The Key is a struct with the following fields:

Field Name Schema Type Optional? Description
QueueUrl string mandatory the fully qualified SQS queue url from which this record was generated
MessageId string mandatory the unique message ID of the message within SQS
MessageGroupId string optional in case of FIFO queues, the message group ID

Value Schema

The Value is a struct with the following fields:

Field Name Schema Type Optional? Description
Body string   the body of the SQS message.
ApproximateFirstReceiveTimestamp int64   the timestamp when this message was first received by SQS.
ApproximateReceiveCount int32   the number of times this message was received by SQS.
SenderId string   the IAM user or role that sent this message to SQS.
SentTimestamp int64   the timestamp at which the sender sent it to SQS. SentTimestamp <= ApproximateFirstReceiveTimestamp.
MessageDeduplicationId string Optional For FIFO queues, a unique ID that can be used to eliminate duplicate messages.
MessageGroupId string Optional For FIFO queues, the message group that this message belongs to.
SequenceNumber string   A globally unique sequence number generated by SQS.

Header Schema

Each message attribute in SQS is converted to a Header in Kafka.

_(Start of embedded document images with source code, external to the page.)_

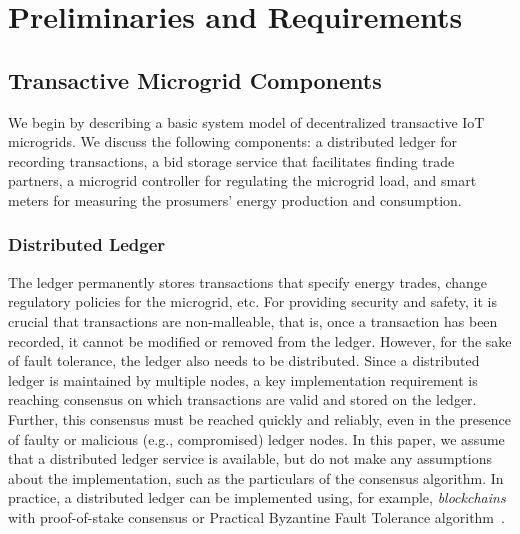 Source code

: \section{Preliminaries and Requirements}

\subsection{Transactive Microgrid Components}

We begin by describing a basic system model of decentralized transactive IoT microgrids.
We discuss the following components: a distributed ledger for recording transactions, a bid storage service that facilitates finding trade partners, a microgrid controller for regulating the microgrid load, and smart meters for measuring the prosumers' energy production and consumption.

\subsubsection{Distributed Ledger}
The ledger permanently stores transactions that specify energy trades, change regulatory policies for the microgrid, etc.
For providing security and safety, it is crucial that transactions are non-malleable, that is, once a transaction has been recorded, it cannot be modified or removed from the ledger.
However, for the sake of fault tolerance, the ledger also needs to be distributed.
Since a distributed ledger is maintained by multiple nodes, a key implementation requirement is reaching consensus on which transactions are valid and stored on the ledger.
Further, this consensus must be reached quickly and reliably, even in the presence of faulty or malicious (e.g., compromised) ledger nodes.
In this paper, we assume that a distributed ledger service is available, but do not make any assumptions about the implementation, such as the particulars of the consensus algorithm.
In practice, a distributed ledger can be implemented using, for example, \emph{blockchains} with proof-of-stake consensus or Practical Byzantine Fault Tolerance algorithm~\cite{castro1999practical}.

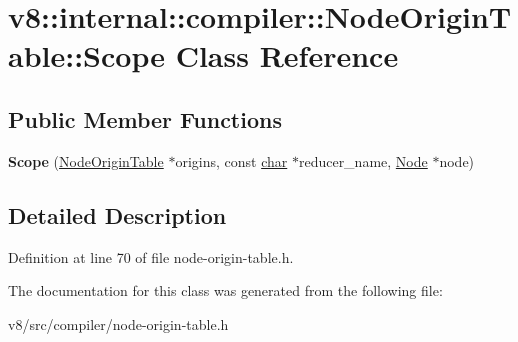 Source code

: \hypertarget{classv8_1_1internal_1_1compiler_1_1NodeOriginTable_1_1Scope}{}\section{v8\+:\+:internal\+:\+:compiler\+:\+:Node\+Origin\+Table\+:\+:Scope Class Reference}
\label{classv8_1_1internal_1_1compiler_1_1NodeOriginTable_1_1Scope}
\subsection*{Public Member Functions}
\begin{DoxyCompactItemize}
\item 
\mbox{\label{classv8_1_1internal_1_1compiler_1_1NodeOriginTable_1_1Scope_ae6dc2cb59a84d1f043b9781bcabe3013}} 
{\bfseries Scope} (\mbox{\hyperlink{classv8_1_1internal_1_1compiler_1_1NodeOriginTable}{Node\+Origin\+Table}} $\ast$origins, const \mbox{\hyperlink{classchar}{char}} $\ast$reducer\+\_\+name, \mbox{\hyperlink{classv8_1_1internal_1_1compiler_1_1Node}{Node}} $\ast$node)
\end{DoxyCompactItemize}


\subsection{Detailed Description}


Definition at line 70 of file node-\/origin-\/table.\+h.



The documentation for this class was generated from the following file\+:\begin{DoxyCompactItemize}
\item 
v8/src/compiler/node-\/origin-\/table.\+h\end{DoxyCompactItemize}
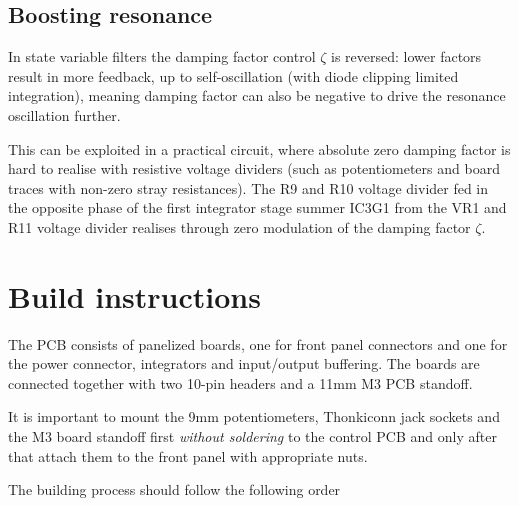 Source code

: \documentclass{article}
\begin{document}
\subsection{Boosting resonance}

In state variable filters the damping factor control $\zeta$ is reversed: lower factors result in more feedback, up to self-oscillation (with diode clipping limited integration), meaning damping factor can also be negative to drive the resonance oscillation further.\newline

This can be exploited in a practical circuit, where absolute zero damping factor is hard to realise with resistive voltage dividers (such as potentiometers and board traces with non-zero stray resistances). The R9 and R10 voltage divider fed in the opposite phase of the first integrator stage summer IC3G1 from the VR1 and R11 voltage divider realises through zero modulation of the damping factor $\zeta$. 

\section{Build instructions} \label{buildinstructions}

The PCB consists of panelized boards, one for front panel connectors and one for the power connector, integrators and input/output buffering. The boards are connected together with two 10-pin headers and a 11mm M3 PCB standoff.\newline


It is important to mount the 9mm potentiometers, Thonkiconn jack sockets and the M3 board standoff first \emph{without soldering} to the control PCB and only after that attach them to the front panel with appropriate nuts. \newline


The building process should follow the following order
\end{document}
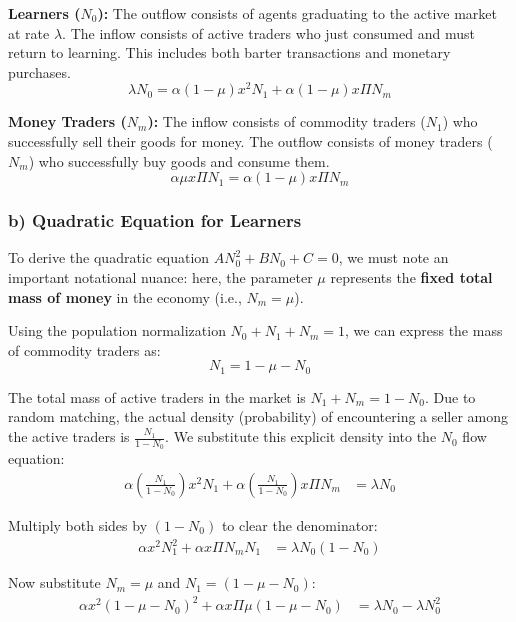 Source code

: \documentclass[11pt, a4paper]{article}
\begin{document}
\textbf{Learners ($N_0$):}
The outflow consists of agents graduating to the active market at rate $\lambda$. The inflow consists of active traders who just consumed and must return to learning. This includes both barter transactions and monetary purchases.
\begin{equation}
    \lambda N_0 = \alpha(1-\mu)x^2 N_1 + \alpha(1-\mu)x\Pi N_m
\end{equation}

\textbf{Money Traders ($N_m$):}
The inflow consists of commodity traders ($N_1$) who successfully sell their goods for money. The outflow consists of money traders ($N_m$) who successfully buy goods and consume them.
\begin{equation}
    \alpha\mu x\Pi N_1 = \alpha(1-\mu)x\Pi N_m
\end{equation}

\subsubsection*{b) Quadratic Equation for Learners}
To derive the quadratic equation $AN_0^2 + BN_0 + C = 0$, we must note an important notational nuance: here, the parameter $\mu$ represents the \textbf{fixed total mass of money} in the economy (i.e., $N_m = \mu$). 

Using the population normalization $N_0 + N_1 + N_m = 1$, we can express the mass of commodity traders as:
\[ N_1 = 1 - \mu - N_0 \]

The total mass of active traders in the market is $N_1 + N_m = 1 - N_0$. Due to random matching, the actual density (probability) of encountering a seller among the active traders is $\frac{N_1}{1-N_0}$. We substitute this explicit density into the $N_0$ flow equation:
\begin{align*}
    \alpha \left( \frac{N_1}{1 - N_0} \right) x^2 N_1 + \alpha \left( \frac{N_1}{1 - N_0} \right) x\Pi N_m &= \lambda N_0
\end{align*}

Multiply both sides by $(1 - N_0)$ to clear the denominator:
\begin{align*}
    \alpha x^2 N_1^2 + \alpha x\Pi N_m N_1 &= \lambda N_0 (1 - N_0)
\end{align*}

Now substitute $N_m = \mu$ and $N_1 = (1 - \mu - N_0)$:
\begin{align*}
    \alpha x^2 (1 - \mu - N_0)^2 + \alpha x\Pi \mu (1 - \mu - N_0) &= \lambda N_0 - \lambda N_0^2
\end{align*}
\end{document}
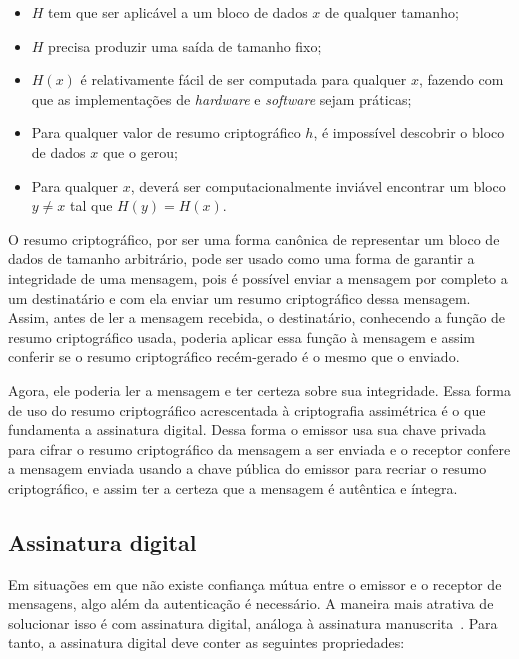 \documentclass{article}
\begin{document}
\begin{itemize}
  \item $H$ tem que ser aplicável a um bloco de dados $x$ de qualquer tamanho;

  \item $H$ precisa produzir uma saída de tamanho fixo;

  \item $H(x)$ é relativamente fácil de ser computada para qualquer $x$,
      fazendo com que as implementações de \textit{hardware}
        e \textit{software} sejam práticas;

  \item Para qualquer valor de resumo criptográfico $h$, é impossível descobrir
      o bloco de dados $x$ que o gerou;

  \item Para qualquer $x$, deverá ser computacionalmente inviável encontrar um
      bloco $y \neq x$ tal que $H(y) = H(x)$.
\end{itemize}

O resumo criptográfico, por ser uma forma canônica de representar um bloco de
dados de tamanho arbitrário, pode ser usado como uma forma de garantir
a integridade de uma mensagem, pois é possível enviar a mensagem por completo
a um destinatário e com ela enviar um resumo criptográfico dessa
mensagem. Assim, antes de ler a mensagem recebida, o destinatário, conhecendo
a função de resumo criptográfico usada, poderia aplicar essa função à mensagem
e assim conferir se o resumo criptográfico recém-gerado é o mesmo que
o enviado.

Agora, ele poderia ler a mensagem e ter certeza sobre sua integridade. Essa
forma de uso do resumo criptográfico acrescentada à criptografia assimétrica
é o que fundamenta a assinatura digital. Dessa forma o emissor usa sua chave
privada para cifrar o resumo criptográfico da mensagem a ser enviada
e o receptor confere a mensagem enviada usando a chave pública do emissor para
recriar o resumo criptográfico, e assim ter a certeza que a mensagem
é autêntica e íntegra.

\subsection{Assinatura digital}\label{subsec:digitalsig}

Em situações em que não existe confiança mútua entre o emissor e o receptor de
mensagens, algo além da autenticação é necessário. A maneira mais atrativa de
solucionar isso é com assinatura digital, análoga à assinatura
manuscrita~\cite{Stallings:book:2016}. Para tanto, a assinatura digital deve
conter as seguintes propriedades:
\end{document}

  1. The key of the header is the key of the message attribute.
  2. The value of the header is the value of the message attribute.
  3. The schema of the header depends on the data type of the message attribute.
    1. String message attributes have string schema.
    2. Number message attributes also have string schema.
    3. Binary message attributes have bytes schema.
    4. Custom message attributes will either be string or bytes, depending on the type of custom attribute.